Introduction | What is EMI? | EMI Sources & Potential Receptors Internal to the Vehicle | EMI Sources External to the Vehicle | The Equations | EMC Design | Selecting Proper Materials | Shielding | EMI Solutions | Conclusion | Appendix
Automotive EMI Shielding – Controlling Automotive Electronic Emissions and Susceptibility with Proper EMI Suppression Methods
By: John Noto, Gary Fenical, and Colin Tong
As technology advances, the need to place larger numbers of electrical and electronic systems into automobiles has dramatically increased. To name a few, these systems include Control Area Networks (CAN), safety systems, communications, mobile media, infotainment systems including wireless headsets, DC motors and controllers. The physical size of these systems is greatly reduced because of the size and weight constraints involved with automotive design. These systems may be small, but it does not necessarily mean their electromagnetic emissions are too.

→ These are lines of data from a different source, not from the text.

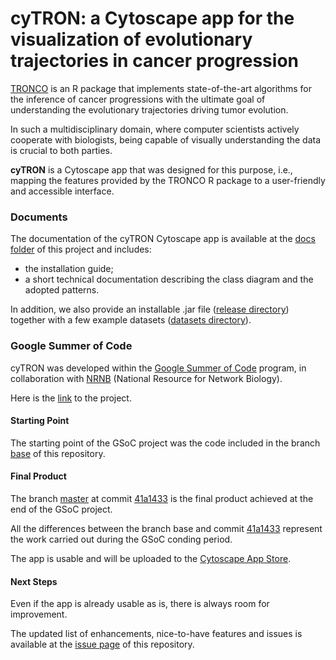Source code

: # cyTRON: a Cytoscape app for the visualization of evolutionary trajectories in cancer progression
[TRONCO](https://github.com/BIMIB-DISCo/TRONCO) is an R package that implements state-of-the-art algorithms for the inference of cancer progressions with the ultimate goal of understanding the evolutionary trajectories driving tumor evolution.

In such a multidisciplinary domain, where computer scientists actively cooperate with biologists, being capable of visually understanding the data is crucial to both parties.

**cyTRON** is a Cytoscape app that was designed for this purpose, i.e., mapping the features provided by the TRONCO R package to a user-friendly and accessible interface.

### Documents
The documentation of the cyTRON Cytoscape app is available at the [docs folder](https://github.com/BIMIB-DISCo/cyTRON/tree/master/docs) of this project and includes:
* the installation guide;
* a short technical documentation describing the class diagram and the adopted patterns.

In addition, we also provide an installable .jar file ([release directory](https://github.com/BIMIB-DISCo/cyTRON/tree/master/release)) together with a few example datasets ([datasets directory](https://github.com/BIMIB-DISCo/cyTRON/tree/master/datasets)).

### Google Summer of Code
cyTRON was developed within the [Google Summer of Code](https://summerofcode.withgoogle.com/) program, in collaboration with [NRNB](http://nrnb.org/) (National Resource for Network Biology).

Here is the [link](https://summerofcode.withgoogle.com/projects/#5178892366118912) to the project.

#### Starting Point
The starting point of the GSoC project was the code included in the branch [base](https://github.com/BIMIB-DISCo/cyTRON/tree/base) of this repository.

#### Final Product
The branch [master](https://github.com/BIMIB-DISCo/cyTRON/tree/master) at commit [41a1433](https://github.com/BIMIB-DISCo/cyTRON/commit/41a1433247238342909f5a8d02d9b88f63f6fb01) is the final product achieved at the end of the GSoC project.

All the differences between the branch base and commit [41a1433](https://github.com/BIMIB-DISCo/cyTRON/commit/41a1433247238342909f5a8d02d9b88f63f6fb01) represent the work carried out during the GSoC conding period.

The app is usable and will be uploaded to the [Cytoscape App Store](http://apps.cytoscape.org).

#### Next Steps
Even if the app is already usable as is, there is always room for improvement.

The updated list of enhancements, nice-to-have features and issues is available at the [issue page](https://github.com/BIMIB-DISCo/cyTRON/issues) of this repository.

As the electronics systems become more complex, the wiring systems turn out to be a major cost in the manufacturing process. They turn out to be a major failure point also. The current trend is to make as many systems as possible wireless, lowering the manufacturing cost and improving the reliability of the systems by eliminating the wiring.
Placing a large amount of electrical and electronic systems into a very confined space poses the problem of keeping the Electromagnetic Interference (EMI) of these systems from interfering with each other through radiated and conducted emissions, sometimes referred to as crosstalk. If not properly controlled, the interference can cause each system to malfunction, and even fail. With most systems now fully electronic, the need to contain EMI is more vital than ever.
This White Paper discusses the various electronic systems found on automobiles, and addresses the need of containing and suppressing their EMI potential with each other through EMI shielding and ferrite solutions.